But don’t sleep on the less well-known companies willing to line their pockets by helping the administration commit state-sponsored violence. Fisher Sand and Gravel is here, thanks to owner Tommy Fisher being a big Trump donor. In December 2025, the company was given nearly $2 billion in contracts to build a border wall, which the administration is now calling a “Smart Wall” for some reason.
Fisher got literal billions in contracts to help build the wall during Trump’s first term as well, while also deciding to build a private wall. Sure, Fisher took money for that wall from the scammy illegal “We Build the Wall” group, a grift that netted former Trump adviser Steve Bannon a felony conviction for fraud, but nobody’s perfect.
And sure, the wall Fisher built was so shoddy that engineers hired to study the fence’s construction warned that in the event of a major flood, the wall would “effectively slide, overturn, and become buoyant.” And sure, there was a massive and immediate erosion problem, but why quibble about that?
Fisher has another in with the administration thanks to bribe enthusiast Tom Homan.

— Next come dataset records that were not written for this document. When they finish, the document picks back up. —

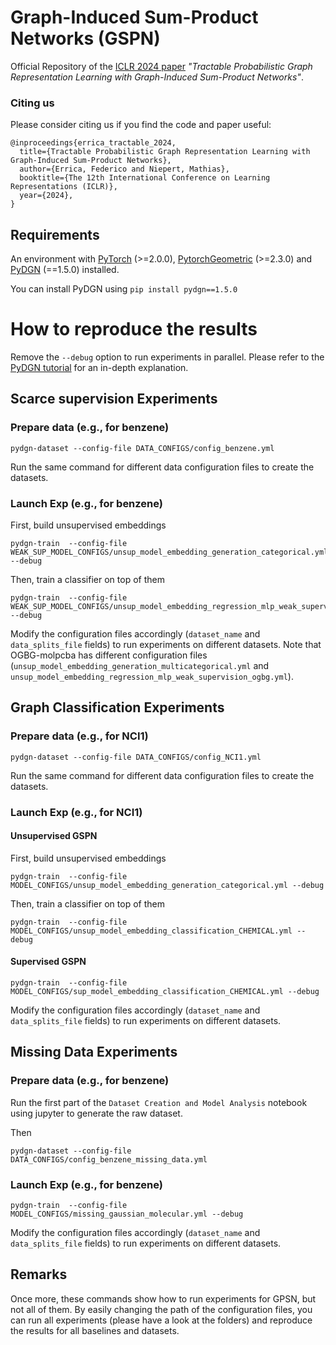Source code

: # Graph-Induced Sum-Product Networks (GSPN)

Official Repository of the [ICLR 2024 paper](https://openreview.net/forum?id=h7nOCxFsPg) _"Tractable Probabilistic Graph Representation Learning with Graph-Induced Sum-Product Networks"_.

### Citing us

Please consider citing us if you find the code and paper useful:

    @inproceedings{errica_tractable_2024,
      title={Tractable Probabilistic Graph Representation Learning with Graph-Induced Sum-Product Networks},
      author={Errica, Federico and Niepert, Mathias},
      booktitle={The 12th International Conference on Learning Representations (ICLR)},
      year={2024},
    }

## Requirements

An environment with [PyTorch](https://pytorch.org/get-started/locally/) (>=2.0.0), [PytorchGeometric](https://pytorch-geometric.readthedocs.io/en/latest/install/installation.html) (>=2.3.0) and [PyDGN](https://github.com/diningphil/PyDGN/tree/main) (==1.5.0) installed.

You can install PyDGN using `pip install pydgn==1.5.0`

# How to reproduce the results

Remove the `--debug` option to run experiments in parallel. Please refer to the
[PyDGN tutorial](https://pydgn.readthedocs.io/en/latest/tutorial.html) for an in-depth explanation.

## Scarce supervision Experiments

### Prepare data (e.g., for benzene)

    pydgn-dataset --config-file DATA_CONFIGS/config_benzene.yml

Run the same command for different data configuration files to create the datasets.

### Launch Exp (e.g., for benzene)

First, build unsupervised embeddings

    pydgn-train  --config-file WEAK_SUP_MODEL_CONFIGS/unsup_model_embedding_generation_categorical.yml --debug

Then, train a classifier on top of them

    pydgn-train  --config-file WEAK_SUP_MODEL_CONFIGS/unsup_model_embedding_regression_mlp_weak_supervision.yml --debug

Modify the configuration files accordingly (`dataset_name` and `data_splits_file` fields) to run experiments on different datasets. Note that
OGBG-molpcba has different configuration files (`unsup_model_embedding_generation_multicategorical.yml` and `unsup_model_embedding_regression_mlp_weak_supervision_ogbg.yml`).

## Graph Classification Experiments

### Prepare data (e.g., for NCI1)

    pydgn-dataset --config-file DATA_CONFIGS/config_NCI1.yml


Run the same command for different data configuration files to create the datasets.

### Launch Exp (e.g., for NCI1)

#### Unsupervised GSPN

First, build unsupervised embeddings

    pydgn-train  --config-file MODEL_CONFIGS/unsup_model_embedding_generation_categorical.yml --debug


Then, train a classifier on top of them

    pydgn-train  --config-file MODEL_CONFIGS/unsup_model_embedding_classification_CHEMICAL.yml --debug

#### Supervised GSPN

    pydgn-train  --config-file MODEL_CONFIGS/sup_model_embedding_classification_CHEMICAL.yml --debug


Modify the configuration files accordingly (`dataset_name` and `data_splits_file` fields) to run experiments on different datasets.

## Missing Data Experiments

### Prepare data (e.g., for benzene)

Run the first part of the `Dataset Creation and Model Analysis` notebook using jupyter to generate the raw dataset.

Then

    pydgn-dataset --config-file DATA_CONFIGS/config_benzene_missing_data.yml

### Launch Exp (e.g., for benzene)

    pydgn-train  --config-file MODEL_CONFIGS/missing_gaussian_molecular.yml --debug

Modify the configuration files accordingly (`dataset_name` and `data_splits_file` fields) to run experiments on different datasets.

## Remarks

Once more, these commands show how to run experiments for GPSN, but not all of them. By easily changing the path of the configuration files, you can run all experiments (please have a look at the folders)
and reproduce the results for all baselines and datasets.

The current border czar owns a firm that was a lobbyist for Fisher in 2021 and netted $186K for those efforts. Homan was also tapped by Fisher when he decided he wanted to sell his private wall, which is apparently a thing one can do?
It’s also an excellent time to be an amoral goblin who operates private prisons, given that DHS is showering money on those companies as it seeks to build more concentration camps. The Wall Street Journal reported that CoreCivic and GEO, both private prison companies, and CSI Aviation, which runs a deportation airline, have received $2 billion in contracts so far.
And man, life is sweet for those companies. CoreCivic’s 2025 second-quarter revenues were up almost 10% from the same period in 2024, while GEO Group’s revenues jumped 5%.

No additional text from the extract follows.